AIM OF THE EXERCISE
Set down, character for character, everything in the records below from the line holding "1 program found" down to the line holding "constraint working correctly**", and no other line.

DATA FOR PROCESSING
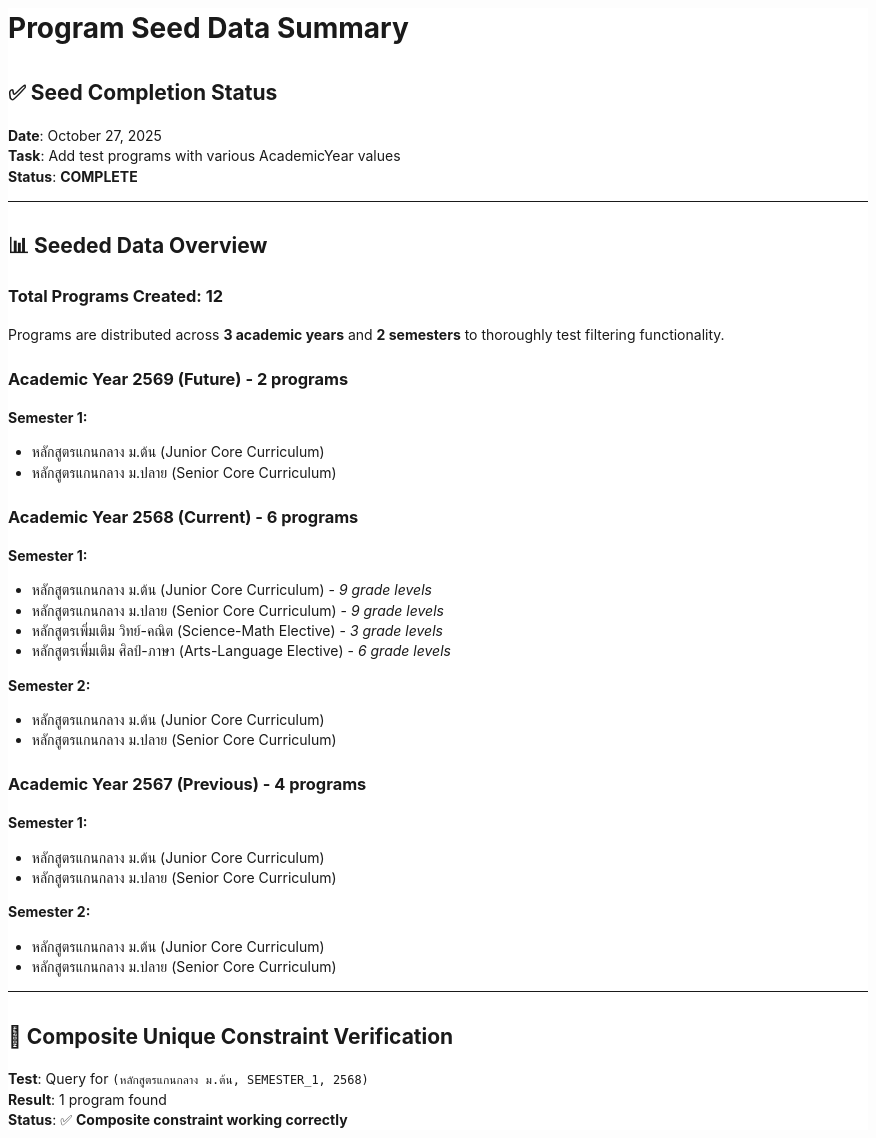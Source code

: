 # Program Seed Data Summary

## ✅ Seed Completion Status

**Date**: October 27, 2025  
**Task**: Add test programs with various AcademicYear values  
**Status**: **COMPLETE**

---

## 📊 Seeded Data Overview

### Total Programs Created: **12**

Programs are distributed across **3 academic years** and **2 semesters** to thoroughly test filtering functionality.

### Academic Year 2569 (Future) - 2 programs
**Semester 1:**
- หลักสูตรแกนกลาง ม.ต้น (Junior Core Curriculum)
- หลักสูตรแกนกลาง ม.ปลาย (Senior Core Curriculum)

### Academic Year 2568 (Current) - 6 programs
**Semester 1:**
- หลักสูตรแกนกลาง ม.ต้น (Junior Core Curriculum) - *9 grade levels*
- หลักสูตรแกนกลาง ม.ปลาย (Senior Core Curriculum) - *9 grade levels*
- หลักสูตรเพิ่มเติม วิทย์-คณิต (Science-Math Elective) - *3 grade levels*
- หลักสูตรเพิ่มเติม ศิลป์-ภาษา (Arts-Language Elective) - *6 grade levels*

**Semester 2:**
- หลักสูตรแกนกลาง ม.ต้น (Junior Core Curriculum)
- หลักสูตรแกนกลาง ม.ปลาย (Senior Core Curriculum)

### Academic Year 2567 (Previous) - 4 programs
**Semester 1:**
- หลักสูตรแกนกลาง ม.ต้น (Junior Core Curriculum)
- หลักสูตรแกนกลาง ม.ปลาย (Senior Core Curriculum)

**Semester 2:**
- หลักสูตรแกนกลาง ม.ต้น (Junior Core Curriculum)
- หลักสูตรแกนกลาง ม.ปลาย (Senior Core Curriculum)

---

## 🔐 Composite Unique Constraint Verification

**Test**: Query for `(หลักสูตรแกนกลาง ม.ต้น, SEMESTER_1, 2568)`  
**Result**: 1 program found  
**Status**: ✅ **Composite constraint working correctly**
==
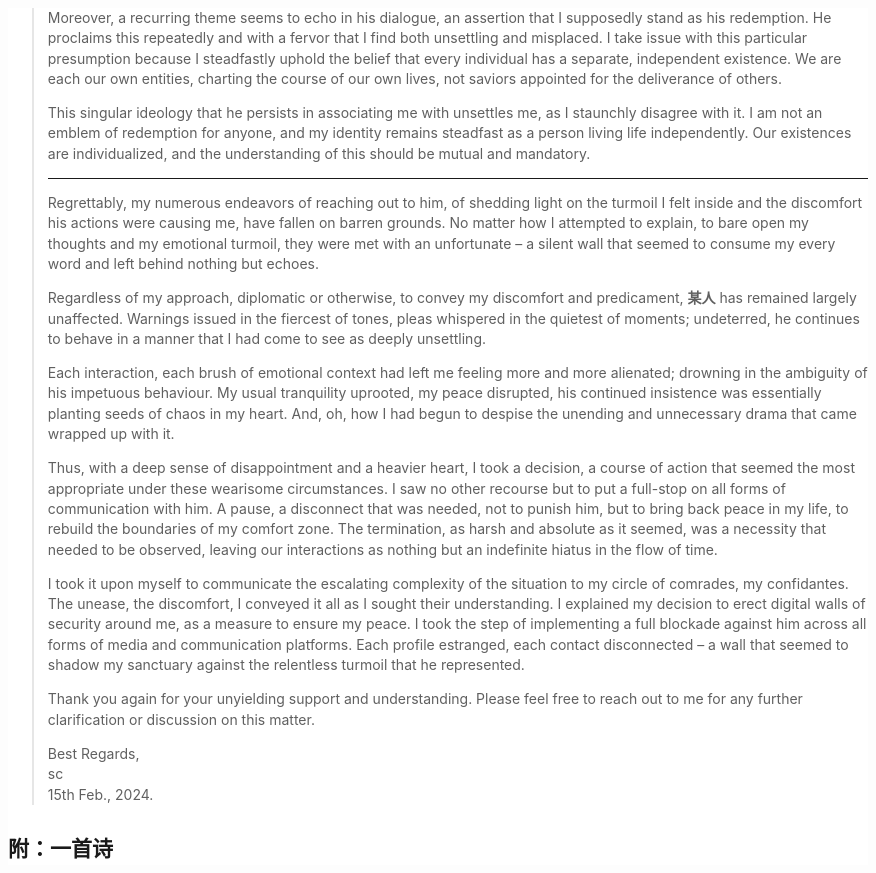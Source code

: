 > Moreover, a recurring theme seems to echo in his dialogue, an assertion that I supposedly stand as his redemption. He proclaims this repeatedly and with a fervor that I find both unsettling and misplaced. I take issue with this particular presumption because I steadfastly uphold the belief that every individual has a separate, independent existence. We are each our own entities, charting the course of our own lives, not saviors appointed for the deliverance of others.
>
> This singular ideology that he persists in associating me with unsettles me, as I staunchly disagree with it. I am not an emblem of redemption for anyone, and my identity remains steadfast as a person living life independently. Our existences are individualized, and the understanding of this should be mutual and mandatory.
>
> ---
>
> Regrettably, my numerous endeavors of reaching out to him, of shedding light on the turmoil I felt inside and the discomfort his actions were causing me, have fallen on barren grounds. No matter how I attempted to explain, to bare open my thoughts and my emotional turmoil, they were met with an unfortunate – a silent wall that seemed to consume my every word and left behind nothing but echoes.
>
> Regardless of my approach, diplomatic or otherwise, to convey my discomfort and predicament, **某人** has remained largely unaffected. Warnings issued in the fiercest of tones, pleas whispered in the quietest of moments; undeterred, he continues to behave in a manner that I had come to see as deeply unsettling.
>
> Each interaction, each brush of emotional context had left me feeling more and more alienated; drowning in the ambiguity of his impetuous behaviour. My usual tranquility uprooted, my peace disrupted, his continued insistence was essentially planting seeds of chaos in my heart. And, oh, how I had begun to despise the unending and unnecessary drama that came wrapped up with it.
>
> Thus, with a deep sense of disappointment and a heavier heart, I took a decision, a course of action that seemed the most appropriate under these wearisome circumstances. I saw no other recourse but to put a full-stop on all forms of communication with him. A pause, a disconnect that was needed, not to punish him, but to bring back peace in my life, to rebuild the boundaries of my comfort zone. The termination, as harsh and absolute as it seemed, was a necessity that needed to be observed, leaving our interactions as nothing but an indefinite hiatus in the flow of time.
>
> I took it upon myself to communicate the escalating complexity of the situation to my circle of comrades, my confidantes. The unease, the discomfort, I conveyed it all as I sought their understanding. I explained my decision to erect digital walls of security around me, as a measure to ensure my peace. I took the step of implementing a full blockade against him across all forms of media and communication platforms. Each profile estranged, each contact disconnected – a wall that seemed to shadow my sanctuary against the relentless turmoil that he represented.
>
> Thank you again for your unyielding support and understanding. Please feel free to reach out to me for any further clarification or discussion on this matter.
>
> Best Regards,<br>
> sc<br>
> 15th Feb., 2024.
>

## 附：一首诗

OUTPUT OF THE EXERCISE
**Result**: 1 program found  
**Status**: ✅ **Composite constraint working correctly**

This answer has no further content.